Military History of Perthshire pp. 387-395.
_John Small._
John Small was the third son of Patrick Small, who married Magdalen Robertson, sister of Alexander Robertson, the father of General John Reid. Reid and Small were thus not only neighbors and brother-officers, but first cousins, and were evidently on terms of close friendship. Born in Strathardle, Atholl, Scotland, in 1730, Small, like many of his countrymen of that date, began his military career with the Scots Brigade in Holland, being appointed a 2nd lieutenant in the Earl of Drumlanrig’s Regiment when it was raised for service of the States-General in 1747. How long he remained abroad is unknown but it is probable that he returned to England when the regiment was reduced in 1752. He did not, however, obtain a commission in the British army until four years later, when he was appointed lieutenant in the 42nd, just prior to its departure for America. So far as is known, Small took part in all the campaigns in which his regiment was engaged from 1756 to 1763. He fought at Ticonderoga in 1758, served with General Amherst’s successful expedition to Lake Champlain in the following year, and took part in the operations which completed the conquest of Canada in 1760. After the surrender of Montreal he was sent in charge of French prisoners to New York, and we learn from a brother officer that General Amherst had great confidence in him, and frequently employed him “on particular services.” Two years later he served in the capture of Martinique and Havana and obtained his promotion as captain.

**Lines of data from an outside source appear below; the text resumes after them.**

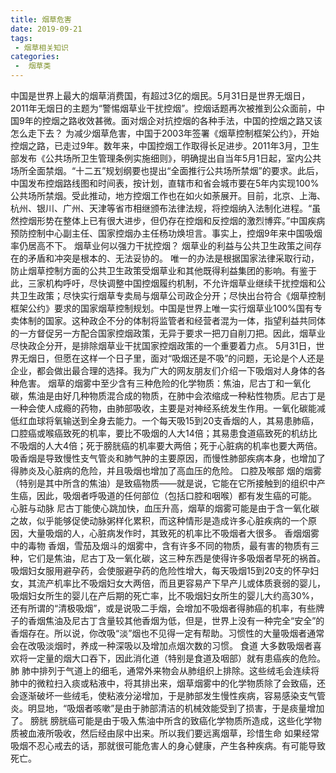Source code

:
 ```yaml
---
title: 烟草危害
date: 2019-09-21
tags:
 - 烟草相关知识
categories:
 -  烟草类
---
```


中国是世界上最大的烟草消费国，有超过3亿的烟民。5月31日是世界无烟日，2011年无烟日的主题为“警惕烟草业干扰控烟”。控烟话题再次被推到公众面前，中国9年的控烟之路收效甚微。面对烟企对抗控烟的各种手法，中国的控烟之路又该怎么走下去？
为减少烟草危害，中国于2003年签署《烟草控制框架公约》，开始控烟之路，已走过9年。数年来，中国控烟工作取得长足进步。2011年3月，卫生部发布《公共场所卫生管理条例实施细则》，明确提出自当年5月1日起，室内公共场所全面禁烟。“十二五”规划纲要也提出“全面推行公共场所禁烟”的要求。此后，中国发布控烟路线图和时间表，按计划，直辖市和省会城市要在5年内实现100%公共场所禁烟。受此推动，地方控烟工作也在如火如荼展开。目前，北京、上海、杭州、银川、广州、天津等省市相继颁布法律法规，将控烟纳入法制化进程。“虽然控烟形势在整体上已有很大进步，但仍存在控烟和反控烟的激烈博弈。”中国疾病预防控制中心副主任、国家控烟办主任杨功焕坦言。事实上，控烟9年来中国吸烟率仍居高不下。
烟草业何以强力干扰控烟？
烟草业的利益与公共卫生政策之间存在的矛盾和冲突是根本的、无法妥协的。 唯一的办法是根据国家法律采取行动，防止烟草控制方面的公共卫生政策受烟草业和其他既得利益集团的影响。有鉴于此，三家机构呼吁，尽快调整中国控烟履约机制，不允许烟草业继续干扰控烟和公共卫生政策；尽快实行烟草专卖局与烟草公司政企分开；尽快出台符合《烟草控制框架公约》要求的国家烟草控制规划。中国是世界上唯一实行烟草业100%国有专卖体制的国家。这种政企不分的体制将监管者和经营者混为一体，指望利益共同体的一方督促另一方配合国家控烟政策，无异于要求一把刀自削刀把。因此，烟草业尽快政企分开，是排除烟草业干扰国家控烟政策的一个重要着力点。
5月31日，世界无烟日，但愿在这样一个日子里，面对“吸烟还是不吸”的问题，无论是个人还是企业，都会做出最合理的选择。我为广大的网友朋友们介绍一下吸烟对人身体的各种危害。
烟草的烟雾中至少含有三种危险的化学物质：焦油，尼古丁和一氧化碳，焦油是由好几种物质混合成的物质，在肺中会浓缩成一种粘性物质。尼古丁是一种会使人成瘾的药物，由肺部吸收，主要是对神经系统发生作用。一氧化碳能减低红血球将氧输送到全身去能力。一个每天吸15到20支香烟的人，其易患肺癌，口腔癌或喉癌致死的机率，要比不吸烟的人大14倍；其易患食道癌致死的机纺比不吸烟的人大4倍；死于膀胱癌的机率要大两倍；死于心脏病的机率也要大两倍。吸香烟是导致慢性支气管炎和肺气肿的主要原因，而慢性肺部疾病本身，也增加了得肺炎及心脏病的危险，并且吸烟也增加了高血压的危险。
口腔及喉部
烟的烟雾（特别是其中所含的焦油）是致癌物质——就是说，它能在它所接触到的组织中产生癌，因此，吸烟者呼吸道的任何部位（包括口腔和咽喉）都有发生癌的可能。
心脏与动脉
尼古丁能使心跳加快，血压升高，烟草的烟雾可能是由于含一氧化碳之故，似乎能够促使动脉粥样化累积，而这种情形是造成许多心脏疾病的一个原因，大量吸烟的人，心脏病发作时，其致死的机率比不吸烟者大很多。
香烟烟雾中的毒物
香烟，雪茄及烟斗的烟雾中，含有许多不同的物质，最有害的物质有三种，它们是焦油，尼古丁及一氧化碳，这三种东西是使得许多吸烟者早死的祸首。
吸烟妇女服用避孕药，会使服避孕药的危险性增大，每天吸烟15到20支的怀孕妇女，其流产机率比不吸烟妇女大两倍，而且更容易产下早产儿或体质衰弱的婴儿，吸烟妇女所生的婴儿在产后期的死亡率，比不吸烟妇女所生的婴儿大约高30%，还有所谓的“清极吸烟”，或是说吸二手烟，会增加不吸烟者得肺癌的机率，有些牌子的香烟焦油及尼古丁含量较其他香烟为低，但是，世界上没有一种完全“安全”的香烟存在。所以说，你改吸“淡”烟也不见得一定有帮助。习惯性的大量吸烟者通常会在改吸淡烟时，养成一种深吸以及增加点烟次数的习惯。
食道
大多数吸烟者喜欢将一定量的烟大口吞下，因此消化道（特别是食道及咽部）就有患癌疾的危险。
肺
肺中排列于气道上的细毛，通常外来物会从肺组织上排除。这些绒毛会连续将肺中的微粒扫入痰或粘液中，将其排出来，烟草烟雾中的化学物质除了会致癌，还会逐渐破坏一些绒毛，使粘液分泌增加，于是肺部发生慢性疾病，容易感染支气管炎。明显地，“吸烟者咳嗽”是由于肺部清洁的机械效能受到了损害，于是痰量增加了。
膀胱
膀胱癌可能是由于吸入焦油中所含的致癌化学物质所造成，这些化学物质被血液所吸收，然后经由尿中出来。所以我们要远离烟草，珍惜生命
如果经常吸烟不忍心戒去的话，那就很可能危害人的身心健康，产生各种疾病。有可能导致死亡。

At the peace of 1763 Small was placed on half-pay, but, according to General Stewart, he was almost immediately put on the full-pay list of the North British Fusiliers (21st) and when in 1767 the Black Watch left for Europe, most of the men of that regiment who had volunteered to stay in America joined the Fusiliers in order to serve under Small, who was “deservedly popular” with them. Small, however, cannot have served long with the 21st, for in the same year in which the Black Watch left America he was appointed “major of brigade” to the forces in North America. It was probably during the interval between the Seven Years’ War and the war with the Americans that he began to acquire the property in Nova Scotia, part of which he afterwards bequeathed to his cousin, John Reid. We have some indication that during this period he interested himself in local politics and formed the friendship of at least one American which was of value to him later.
Small served throughout the War of Independence though but rare glimpses are obtained of him. He was present as a brigade-major at the battle of Bunker Hill, June 17, 1777, and in the course of that day his life was saved by the American General Putnam, who, seeing Small standing alone at a time when all around him had fallen, struck up the barrels of his men’s muskets to save his life. Shortly after this, Small raised the 2nd battalion of the Royal Highland Regiment and was appointed major-commandant. In 1778 the regiment was numbered the 84th and in 1780 he was promoted to lieutenant-colonel-commandant of his battalion. He is said to have joined Sir Henry Clinton at New York in 1779, but it is more probable that he was stationed for the most part in Nova Scotia. In March, 1783, Small and his battalion were at Fort Edward, New York, and in the following autumn the battalion was disbanded at Windsor, Nova Scotia, where many of the men settled and formed the present town of Douglas.
Small, once more on half-pay, returned home and in 1790 was promoted colonel and three years later was appointed lieutenant governor of Guernsey. In October, 1794, he became major-general and on the 17th of March, 1796, he died in Guernsey and was buried in the church of St. Peter Port.